* [About this task]
Exactly as written, return every line of the data below apart from the pictures.

* [Data]
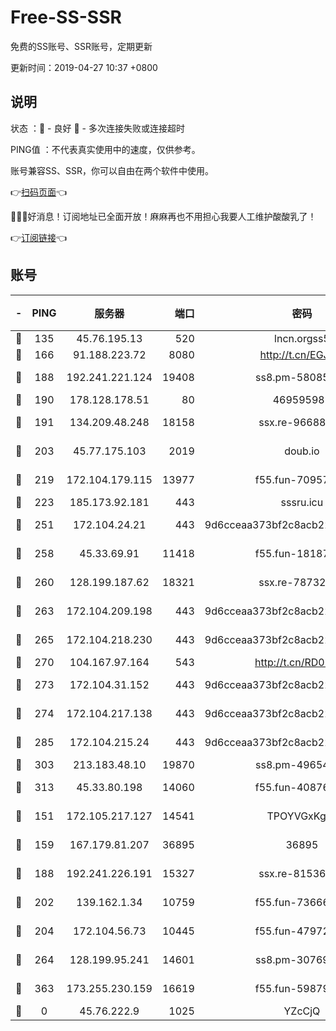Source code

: # Free-SS-SSR

免费的SS账号、SSR账号，定期更新

更新时间：2019-04-27 10:37 +0800

## 说明

状态     ：🙂 - 良好 🙁 - 多次连接失败或连接超时

PING值   ：不代表真实使用中的速度，仅供参考。

账号兼容SS、SSR，你可以自由在两个软件中使用。

👉[扫码页面](https://liesauer.github.io/Free-SS-SSR/)👈

🎉🎉🎉好消息！订阅地址已全面开放！麻麻再也不用担心我要人工维护酸酸乳了！

👉[订阅链接](https://www.liesauer.net/yogurt/subscribe?ACCESS_TOKEN=DAYxR3mMaZAsaqUb)👈

## 账号

|-|PING|服务器|端口|密码|加密方式|区域|
|:----:|:----:|:-----:|-----:|:----:|:----:|:----:|
|🙂|135|45.76.195.13|520|lncn.orgss5|rc4|JP|
|🙂|166|91.188.223.72|8080|http://t.cn/EGJIyrl|rc4-md5|RU|
|🙂|188|192.241.221.124|19408|ss8.pm-58085751|aes-256-cfb|US|
|🙂|190|178.128.178.51|80|469595985|chacha20|US|
|🙂|191|134.209.48.248|18158|ssx.re-96688655|aes-256-cfb|US|
|🙂|203|45.77.175.103|2019|doub.io|aes-128-ctr|SG|
|🙂|219|172.104.179.115|13977|f55.fun-70957835|aes-256-cfb|SG|
|🙂|223|185.173.92.181|443|sssru.icu|rc4-md5|RU|
|🙂|251|172.104.24.21|443|9d6cceaa373bf2c8acb22e60b6a58be6|aes-256-cfb|US|
|🙂|258|45.33.69.91|11418|f55.fun-18187901|aes-256-cfb|US|
|🙂|260|128.199.187.62|18321|ssx.re-78732980|aes-256-cfb|SG|
|🙂|263|172.104.209.198|443|9d6cceaa373bf2c8acb22e60b6a58be6|aes-256-cfb|US|
|🙂|265|172.104.218.230|443|9d6cceaa373bf2c8acb22e60b6a58be6|aes-256-cfb|US|
|🙂|270|104.167.97.164|543|http://t.cn/RD0D7sx|rc4-md5|CA|
|🙂|273|172.104.31.152|443|9d6cceaa373bf2c8acb22e60b6a58be6|aes-256-cfb|US|
|🙂|274|172.104.217.138|443|9d6cceaa373bf2c8acb22e60b6a58be6|aes-256-cfb|US|
|🙂|285|172.104.215.24|443|9d6cceaa373bf2c8acb22e60b6a58be6|aes-256-cfb|US|
|🙂|303|213.183.48.10|19870|ss8.pm-49654295|rc4-md5|RU|
|🙂|313|45.33.80.198|14060|f55.fun-40876672|aes-256-cfb|US|
|🙂|151|172.105.217.127|14541|TPOYVGxKglpi|aes-256-cfb|JP|
|🙂|159|167.179.81.207|36895|36895|aes-256-cfb|JP|
|🙂|188|192.241.226.191|15327|ssx.re-81536491|aes-256-cfb|US|
|🙂|202|139.162.1.34|10759|f55.fun-73666722|aes-256-cfb|SG|
|🙂|204|172.104.56.73|10445|f55.fun-47972677|aes-256-cfb|SG|
|🙂|264|128.199.95.241|14601|ss8.pm-30769440|aes-256-cfb|SG|
|🙂|363|173.255.230.159|16619|f55.fun-59879054|aes-256-cfb|US|
|🙁|0|45.76.222.9|1025|YZcCjQ|rc4-md5|JP|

* [Exercise response]
Source code

: # Free-SS-SSR

免费的SS账号、SSR账号，定期更新

更新时间：2019-04-27 10:37 +0800

## 说明

状态     ：🙂 - 良好 🙁 - 多次连接失败或连接超时

PING值   ：不代表真实使用中的速度，仅供参考。

账号兼容SS、SSR，你可以自由在两个软件中使用。

👉[扫码页面](https://liesauer.github.io/Free-SS-SSR/)👈

🎉🎉🎉好消息！订阅地址已全面开放！麻麻再也不用担心我要人工维护酸酸乳了！

👉[订阅链接](https://www.liesauer.net/yogurt/subscribe?ACCESS_TOKEN=DAYxR3mMaZAsaqUb)👈

## 账号

|-|PING|服务器|端口|密码|加密方式|区域|
|:----:|:----:|:-----:|-----:|:----:|:----:|:----:|
|🙂|135|45.76.195.13|520|lncn.orgss5|rc4|JP|
|🙂|166|91.188.223.72|8080|http://t.cn/EGJIyrl|rc4-md5|RU|
|🙂|188|192.241.221.124|19408|ss8.pm-58085751|aes-256-cfb|US|
|🙂|190|178.128.178.51|80|469595985|chacha20|US|
|🙂|191|134.209.48.248|18158|ssx.re-96688655|aes-256-cfb|US|
|🙂|203|45.77.175.103|2019|doub.io|aes-128-ctr|SG|
|🙂|219|172.104.179.115|13977|f55.fun-70957835|aes-256-cfb|SG|
|🙂|223|185.173.92.181|443|sssru.icu|rc4-md5|RU|
|🙂|251|172.104.24.21|443|9d6cceaa373bf2c8acb22e60b6a58be6|aes-256-cfb|US|
|🙂|258|45.33.69.91|11418|f55.fun-18187901|aes-256-cfb|US|
|🙂|260|128.199.187.62|18321|ssx.re-78732980|aes-256-cfb|SG|
|🙂|263|172.104.209.198|443|9d6cceaa373bf2c8acb22e60b6a58be6|aes-256-cfb|US|
|🙂|265|172.104.218.230|443|9d6cceaa373bf2c8acb22e60b6a58be6|aes-256-cfb|US|
|🙂|270|104.167.97.164|543|http://t.cn/RD0D7sx|rc4-md5|CA|
|🙂|273|172.104.31.152|443|9d6cceaa373bf2c8acb22e60b6a58be6|aes-256-cfb|US|
|🙂|274|172.104.217.138|443|9d6cceaa373bf2c8acb22e60b6a58be6|aes-256-cfb|US|
|🙂|285|172.104.215.24|443|9d6cceaa373bf2c8acb22e60b6a58be6|aes-256-cfb|US|
|🙂|303|213.183.48.10|19870|ss8.pm-49654295|rc4-md5|RU|
|🙂|313|45.33.80.198|14060|f55.fun-40876672|aes-256-cfb|US|
|🙂|151|172.105.217.127|14541|TPOYVGxKglpi|aes-256-cfb|JP|
|🙂|159|167.179.81.207|36895|36895|aes-256-cfb|JP|
|🙂|188|192.241.226.191|15327|ssx.re-81536491|aes-256-cfb|US|
|🙂|202|139.162.1.34|10759|f55.fun-73666722|aes-256-cfb|SG|
|🙂|204|172.104.56.73|10445|f55.fun-47972677|aes-256-cfb|SG|
|🙂|264|128.199.95.241|14601|ss8.pm-30769440|aes-256-cfb|SG|
|🙂|363|173.255.230.159|16619|f55.fun-59879054|aes-256-cfb|US|
|🙁|0|45.76.222.9|1025|YZcCjQ|rc4-md5|JP|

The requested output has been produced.